You can lose sight of your unique gifts if you focus on what you don’t like about yourself or your life. Think about your qualities and abilities and how you can best use them. What is it that really makes you happy? What is it that really matters to you? What do you think is your true purpose in life? What hobbies and activities did you enjoy before becoming a caregiver, married couple, or parent? What will excite you when you get out of bed every day? Make a list of what you can do to reach your goals.
Rediscover what brought you fulfillment, satisfaction, fun and joy as a way to rebuild yourself and your life.
My life changed overnight and that can be disconcerting. In my case, we had recently moved into a new house that we had built to be closer to my mom (who sadly passed away a week before she finished). My husband and I went from an empty nest to a house full of adult children and grandchildren. Also, I had to find new clients as a freelance writer and start working again. It was a tumultuous year in other respects as well. My mother-in-law lost her fight against ovarian cancer and my son started going through a nasty divorce and custody battle.
Let’s face it, between all these events and changes in my life, I was in shock. I felt fragile and battled depression for the first time in my life.
It’s been a journey, but I’m starting to recover and heal. In the process, I am learning to accept all the new changes in my life. My new job, writing magazine articles, requires me to meet tight deadlines, but the topics are fun and it’s exciting work. We are a multigenerational family living together, but I have come to enjoy having the cocoon of family love around me during this difficult time. My oldest son is going through a lot of the same emotions that I am as he finds his way after the divorce and we have connected on a whole new level. When our three grandchildren are with us, they bring us joy and keep us young.
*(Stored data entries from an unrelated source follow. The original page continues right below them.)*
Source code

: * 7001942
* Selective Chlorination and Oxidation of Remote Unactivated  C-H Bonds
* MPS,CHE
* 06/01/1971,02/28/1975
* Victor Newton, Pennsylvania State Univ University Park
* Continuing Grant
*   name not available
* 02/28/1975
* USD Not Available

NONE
So don’t be afraid of change. Get out of your comfort zone and discover a new side of yourself. Maybe that means a new career, trying a new sport, traveling to a new place, changing your hair, or taking classes. Shake things up a bit.
ACCEPT YOUR NEW ROLE
You will go through several stages before this step can happen. However, there comes a time when you make a choice. You can move on and discover the possibilities that a life change presents to you or get stuck in negative emotions.
Find a way to put one foot in front of the other. If you can keep going, you will eventually see the light at the end of the tunnel. I know from experience.
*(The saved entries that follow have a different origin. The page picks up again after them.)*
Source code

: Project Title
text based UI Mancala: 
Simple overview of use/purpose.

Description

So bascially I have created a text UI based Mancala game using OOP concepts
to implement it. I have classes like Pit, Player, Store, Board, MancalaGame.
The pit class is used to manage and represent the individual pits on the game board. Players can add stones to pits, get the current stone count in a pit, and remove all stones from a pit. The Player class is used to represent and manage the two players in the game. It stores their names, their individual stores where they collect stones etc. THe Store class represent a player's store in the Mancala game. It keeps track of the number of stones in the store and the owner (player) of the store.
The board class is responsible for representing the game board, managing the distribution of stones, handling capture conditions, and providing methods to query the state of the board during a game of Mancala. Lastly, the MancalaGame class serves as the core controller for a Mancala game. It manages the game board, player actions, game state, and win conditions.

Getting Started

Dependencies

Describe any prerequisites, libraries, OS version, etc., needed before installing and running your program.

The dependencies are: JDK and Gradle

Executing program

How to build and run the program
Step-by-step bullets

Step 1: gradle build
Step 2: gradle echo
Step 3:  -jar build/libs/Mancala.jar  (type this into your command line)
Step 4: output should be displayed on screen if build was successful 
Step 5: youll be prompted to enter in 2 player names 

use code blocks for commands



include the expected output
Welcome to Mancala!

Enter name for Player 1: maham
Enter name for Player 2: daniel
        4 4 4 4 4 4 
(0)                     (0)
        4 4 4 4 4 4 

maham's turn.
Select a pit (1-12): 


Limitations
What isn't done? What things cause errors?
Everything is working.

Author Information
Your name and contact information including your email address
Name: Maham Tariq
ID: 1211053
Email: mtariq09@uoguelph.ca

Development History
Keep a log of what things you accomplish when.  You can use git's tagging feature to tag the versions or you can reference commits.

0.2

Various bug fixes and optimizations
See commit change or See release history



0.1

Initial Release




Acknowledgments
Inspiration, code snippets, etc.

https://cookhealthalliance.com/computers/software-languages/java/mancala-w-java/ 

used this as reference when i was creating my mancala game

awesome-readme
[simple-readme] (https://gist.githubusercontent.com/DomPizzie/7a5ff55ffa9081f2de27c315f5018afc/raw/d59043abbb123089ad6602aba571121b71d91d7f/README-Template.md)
Over time, you’ll reconnect with old friends or make new friends, go to work, go back to school or volunteer, rediscover what once brought you joy, enjoy new adventures, and find your way. He will view the changes in his life in a positive light, feel more confident and in control, and become more productive and optimistic about his future.
The time will come when you will find yourself again, you will embrace your new role in life and you will feel that your new shoes fit you well. You will breathe a sigh of relief. Life will never be perfect, but eventually you won’t have to fight as hard to “make your life work” again. It just will.